Les gouvernements qui mènent leurs pays à la faillite et à la décadence finissent par chercher une diversion dans la guerre contre un ennemi imaginaire, inventé pour la circonstance. Les Talibans, Saddam Hussein, Oussama Ben Laden sont des purs produits d'une politique malpropre de Washington. Il importe donc plus que jamais de diversifier le flux des échanges par une politique linguistique qui ne mette pas le monde à la remorque d'une locomotive folle, incontrôlée et incontrôlable.
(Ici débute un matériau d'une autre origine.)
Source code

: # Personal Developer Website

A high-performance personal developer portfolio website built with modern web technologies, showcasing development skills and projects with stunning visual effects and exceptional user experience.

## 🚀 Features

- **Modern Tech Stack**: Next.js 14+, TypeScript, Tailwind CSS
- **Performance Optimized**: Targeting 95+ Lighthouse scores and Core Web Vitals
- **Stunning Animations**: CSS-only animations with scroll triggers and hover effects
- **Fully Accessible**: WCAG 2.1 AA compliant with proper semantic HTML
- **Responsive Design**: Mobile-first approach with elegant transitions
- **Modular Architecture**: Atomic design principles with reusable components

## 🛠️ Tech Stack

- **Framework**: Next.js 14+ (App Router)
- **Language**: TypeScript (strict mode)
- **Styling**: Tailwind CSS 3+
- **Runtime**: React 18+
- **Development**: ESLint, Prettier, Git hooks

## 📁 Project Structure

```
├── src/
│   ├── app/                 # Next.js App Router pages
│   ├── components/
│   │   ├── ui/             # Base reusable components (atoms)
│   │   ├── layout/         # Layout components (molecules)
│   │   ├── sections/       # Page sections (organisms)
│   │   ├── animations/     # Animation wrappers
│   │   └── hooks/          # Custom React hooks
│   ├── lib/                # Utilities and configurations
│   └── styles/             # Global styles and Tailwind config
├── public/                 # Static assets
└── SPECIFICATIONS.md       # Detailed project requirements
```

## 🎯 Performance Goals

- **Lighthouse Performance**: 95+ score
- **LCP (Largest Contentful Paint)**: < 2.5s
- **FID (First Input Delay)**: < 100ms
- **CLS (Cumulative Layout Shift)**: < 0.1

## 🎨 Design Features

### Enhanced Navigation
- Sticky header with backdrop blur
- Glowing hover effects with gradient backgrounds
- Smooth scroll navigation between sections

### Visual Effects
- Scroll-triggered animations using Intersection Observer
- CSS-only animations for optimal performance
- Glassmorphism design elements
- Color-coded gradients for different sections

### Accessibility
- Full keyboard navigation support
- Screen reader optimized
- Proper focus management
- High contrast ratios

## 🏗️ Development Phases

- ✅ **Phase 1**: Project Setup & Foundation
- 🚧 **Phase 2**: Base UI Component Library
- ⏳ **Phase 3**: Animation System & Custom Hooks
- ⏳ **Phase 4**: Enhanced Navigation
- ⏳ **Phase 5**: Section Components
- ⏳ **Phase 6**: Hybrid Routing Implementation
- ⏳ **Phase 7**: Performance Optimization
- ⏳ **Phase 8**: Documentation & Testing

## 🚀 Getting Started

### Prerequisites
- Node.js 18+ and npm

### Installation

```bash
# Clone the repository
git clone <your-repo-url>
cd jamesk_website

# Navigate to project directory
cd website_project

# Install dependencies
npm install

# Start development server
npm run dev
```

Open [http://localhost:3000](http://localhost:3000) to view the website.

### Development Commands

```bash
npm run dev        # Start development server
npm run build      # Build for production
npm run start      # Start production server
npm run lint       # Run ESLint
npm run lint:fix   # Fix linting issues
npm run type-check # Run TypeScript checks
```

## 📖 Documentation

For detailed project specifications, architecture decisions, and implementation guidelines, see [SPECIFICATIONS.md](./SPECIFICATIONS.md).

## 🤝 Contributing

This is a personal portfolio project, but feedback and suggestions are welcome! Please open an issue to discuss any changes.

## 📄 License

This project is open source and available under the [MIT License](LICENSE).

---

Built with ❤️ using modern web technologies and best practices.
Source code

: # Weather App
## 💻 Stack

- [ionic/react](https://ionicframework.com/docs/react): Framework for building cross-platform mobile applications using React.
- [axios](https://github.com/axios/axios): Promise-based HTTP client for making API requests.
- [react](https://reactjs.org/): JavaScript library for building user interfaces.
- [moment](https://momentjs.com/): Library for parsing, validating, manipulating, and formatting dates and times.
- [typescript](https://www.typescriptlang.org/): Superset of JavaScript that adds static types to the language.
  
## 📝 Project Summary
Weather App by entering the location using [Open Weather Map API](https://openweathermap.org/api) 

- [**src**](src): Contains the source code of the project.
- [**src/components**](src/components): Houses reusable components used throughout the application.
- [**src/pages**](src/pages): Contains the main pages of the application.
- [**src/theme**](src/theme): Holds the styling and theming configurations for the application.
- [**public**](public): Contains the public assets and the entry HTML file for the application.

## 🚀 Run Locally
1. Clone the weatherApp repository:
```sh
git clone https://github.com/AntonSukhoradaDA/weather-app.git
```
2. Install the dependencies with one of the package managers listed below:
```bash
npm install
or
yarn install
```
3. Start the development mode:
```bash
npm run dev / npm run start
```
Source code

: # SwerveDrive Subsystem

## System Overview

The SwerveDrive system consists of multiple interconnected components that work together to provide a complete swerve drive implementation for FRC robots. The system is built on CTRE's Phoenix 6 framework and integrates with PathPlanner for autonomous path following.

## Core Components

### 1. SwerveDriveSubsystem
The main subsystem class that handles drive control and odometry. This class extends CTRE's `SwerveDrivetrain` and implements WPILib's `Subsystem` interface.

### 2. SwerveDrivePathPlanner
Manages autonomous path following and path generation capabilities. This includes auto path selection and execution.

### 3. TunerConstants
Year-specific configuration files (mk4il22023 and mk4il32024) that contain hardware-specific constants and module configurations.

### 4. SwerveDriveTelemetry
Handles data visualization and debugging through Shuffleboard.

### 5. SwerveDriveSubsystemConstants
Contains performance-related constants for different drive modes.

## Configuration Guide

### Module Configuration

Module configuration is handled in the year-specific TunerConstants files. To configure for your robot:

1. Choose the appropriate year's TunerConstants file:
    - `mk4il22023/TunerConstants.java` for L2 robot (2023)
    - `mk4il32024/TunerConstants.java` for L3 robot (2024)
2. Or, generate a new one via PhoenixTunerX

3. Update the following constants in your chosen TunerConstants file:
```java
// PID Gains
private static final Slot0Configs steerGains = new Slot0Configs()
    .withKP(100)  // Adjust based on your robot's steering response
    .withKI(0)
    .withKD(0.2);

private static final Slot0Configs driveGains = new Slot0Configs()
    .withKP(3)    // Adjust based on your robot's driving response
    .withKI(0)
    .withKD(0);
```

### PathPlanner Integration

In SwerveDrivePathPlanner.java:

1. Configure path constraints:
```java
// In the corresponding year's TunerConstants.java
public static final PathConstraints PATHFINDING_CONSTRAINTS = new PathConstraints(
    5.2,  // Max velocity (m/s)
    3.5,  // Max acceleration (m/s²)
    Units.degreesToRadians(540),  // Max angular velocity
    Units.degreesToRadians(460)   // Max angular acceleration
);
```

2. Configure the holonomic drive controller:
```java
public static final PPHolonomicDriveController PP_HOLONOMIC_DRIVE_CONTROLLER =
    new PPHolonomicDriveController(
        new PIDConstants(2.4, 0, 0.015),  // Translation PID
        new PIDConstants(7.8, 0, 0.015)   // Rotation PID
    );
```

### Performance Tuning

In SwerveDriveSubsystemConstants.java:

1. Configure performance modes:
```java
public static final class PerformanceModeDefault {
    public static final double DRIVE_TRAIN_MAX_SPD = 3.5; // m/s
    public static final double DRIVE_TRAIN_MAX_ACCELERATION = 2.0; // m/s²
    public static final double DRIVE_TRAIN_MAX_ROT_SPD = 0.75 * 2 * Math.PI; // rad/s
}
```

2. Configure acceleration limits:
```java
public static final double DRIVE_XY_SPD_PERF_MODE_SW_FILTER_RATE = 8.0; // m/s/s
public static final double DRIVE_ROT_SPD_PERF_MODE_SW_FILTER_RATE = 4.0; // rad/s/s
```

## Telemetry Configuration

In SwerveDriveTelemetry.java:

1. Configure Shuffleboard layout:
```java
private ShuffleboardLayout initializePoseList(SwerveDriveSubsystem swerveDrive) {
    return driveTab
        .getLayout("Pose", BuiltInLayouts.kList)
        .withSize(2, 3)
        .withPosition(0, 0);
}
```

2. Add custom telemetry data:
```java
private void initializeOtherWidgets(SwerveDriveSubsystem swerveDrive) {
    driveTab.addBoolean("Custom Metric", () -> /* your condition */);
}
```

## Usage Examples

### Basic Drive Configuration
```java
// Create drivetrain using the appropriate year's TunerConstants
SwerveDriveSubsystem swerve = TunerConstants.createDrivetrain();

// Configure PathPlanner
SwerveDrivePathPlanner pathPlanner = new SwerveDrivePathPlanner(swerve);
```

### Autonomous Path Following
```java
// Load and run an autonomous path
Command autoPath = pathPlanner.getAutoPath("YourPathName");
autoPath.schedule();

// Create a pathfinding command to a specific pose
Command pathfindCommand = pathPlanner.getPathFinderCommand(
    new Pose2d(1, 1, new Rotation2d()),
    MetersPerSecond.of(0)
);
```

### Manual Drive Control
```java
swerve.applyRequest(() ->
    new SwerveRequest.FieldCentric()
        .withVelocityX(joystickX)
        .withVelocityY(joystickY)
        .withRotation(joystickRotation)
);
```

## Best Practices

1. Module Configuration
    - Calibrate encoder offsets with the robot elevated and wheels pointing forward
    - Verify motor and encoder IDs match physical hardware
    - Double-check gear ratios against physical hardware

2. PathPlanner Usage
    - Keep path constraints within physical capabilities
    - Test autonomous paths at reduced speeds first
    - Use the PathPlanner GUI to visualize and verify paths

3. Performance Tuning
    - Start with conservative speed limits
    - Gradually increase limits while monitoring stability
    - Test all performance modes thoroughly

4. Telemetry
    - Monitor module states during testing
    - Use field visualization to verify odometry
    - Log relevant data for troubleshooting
Il est parfaitement hypocrite de gloser sur le développement durable et équitable sans considérer les aspects linguistiques.

Reconnaissant la nécessité d'arriver à un « plurilinguisme raisonnable », le professeur Umberto Eco avait dit, lors d'un entretien publié dans « Le Figaro » (19 août 1993) : « On ne peut pas passer son temps à apprendre toutes les langues, mais il faut acquérir une certaine sensibilité aux différents langages. » Or cette sensibilité si nécessaire ne peut être donnée que par une langue logique, accessible même aux élèves les moins doués, éveillant le goût de la découverte, favorisant l'inventivité,  familiarisant l'esprit à divers types de syntaxes, de structures (flexionnelles, agglutinantes, isolantes) et de constructions linguistiques (analytiques ou synthétiques).

Libre de tout lien avec quelque puissance que ce soit, neutre, comme l'était le latin, mais sans en avoir les difficultés qui ne le rendaient accessible qu'à une frange privilégiée de la population, reconnu comme un « chef-d'œuvre de logique et de simplicité » par 42 savants de l'Académie des sciences en 1924, l'espéranto a sa place dans tous les programmes d'enseignement des pays de l'Union européenne et du monde comme l'avaient confirmé, en 1922, un rapport de la Société des Nations et deux résolutions de l'Unesco en 1954, puis 1985. L'émergence de l'espéranto, qui se place aujourd'hui entre deux des dix langues les plus parlées du monde, le portugais et le chinois, par le nombre d'articles dans l'encyclopédie libre réticulaire « Wykipedia », offre en ce domaine des perspectives qui méritent examen non seulement en tant que langue INTERNATIONALE à part entière, mais aussi comme ouverture à cette « sensibilité aux langages » à laquelle le professeur Umberto Eco a fait allusion, à un enseignement préparatoire et d'orientation linguistique.

Henri Masson,

Ancien rédacteur en chef de l'AFP,

Coauteur, avec René Centassi, de « L'homme qui a défié Babel »,

 Paru simultanément en seconde édition avec la traduction en espéranto chez L'Harmattan, Paris, 2001.

Traduction en cours en espagnol et en coréen.